■ **ASSIGNMENT**: Below are some records; copy each line in them that contains "begin".

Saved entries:
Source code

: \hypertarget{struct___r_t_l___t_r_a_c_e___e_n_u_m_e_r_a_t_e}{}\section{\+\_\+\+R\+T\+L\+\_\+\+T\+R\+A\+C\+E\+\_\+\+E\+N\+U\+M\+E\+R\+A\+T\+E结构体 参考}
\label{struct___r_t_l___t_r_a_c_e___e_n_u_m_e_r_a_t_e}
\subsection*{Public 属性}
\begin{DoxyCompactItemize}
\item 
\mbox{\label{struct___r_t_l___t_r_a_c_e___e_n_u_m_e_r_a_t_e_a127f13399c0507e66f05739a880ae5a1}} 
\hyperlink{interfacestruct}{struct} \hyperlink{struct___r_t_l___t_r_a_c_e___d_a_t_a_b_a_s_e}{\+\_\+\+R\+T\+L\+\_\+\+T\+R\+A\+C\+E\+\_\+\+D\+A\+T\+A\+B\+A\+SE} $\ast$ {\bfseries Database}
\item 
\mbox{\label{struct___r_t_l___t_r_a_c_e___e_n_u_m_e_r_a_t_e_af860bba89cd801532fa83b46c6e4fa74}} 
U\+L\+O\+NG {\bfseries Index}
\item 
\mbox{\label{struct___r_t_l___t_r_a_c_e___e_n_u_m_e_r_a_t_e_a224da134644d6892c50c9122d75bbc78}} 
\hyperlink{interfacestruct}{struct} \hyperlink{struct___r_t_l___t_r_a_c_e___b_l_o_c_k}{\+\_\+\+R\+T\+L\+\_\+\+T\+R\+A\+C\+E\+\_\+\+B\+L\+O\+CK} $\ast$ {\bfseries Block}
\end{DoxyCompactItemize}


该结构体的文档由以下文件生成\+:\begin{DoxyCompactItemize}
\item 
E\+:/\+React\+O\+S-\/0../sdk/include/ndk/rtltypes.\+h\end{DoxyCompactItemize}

■ **SOLUTION BELOW**:
\begin{DoxyCompactItemize}
该结构体的文档由以下文件生成\+:\begin{DoxyCompactItemize}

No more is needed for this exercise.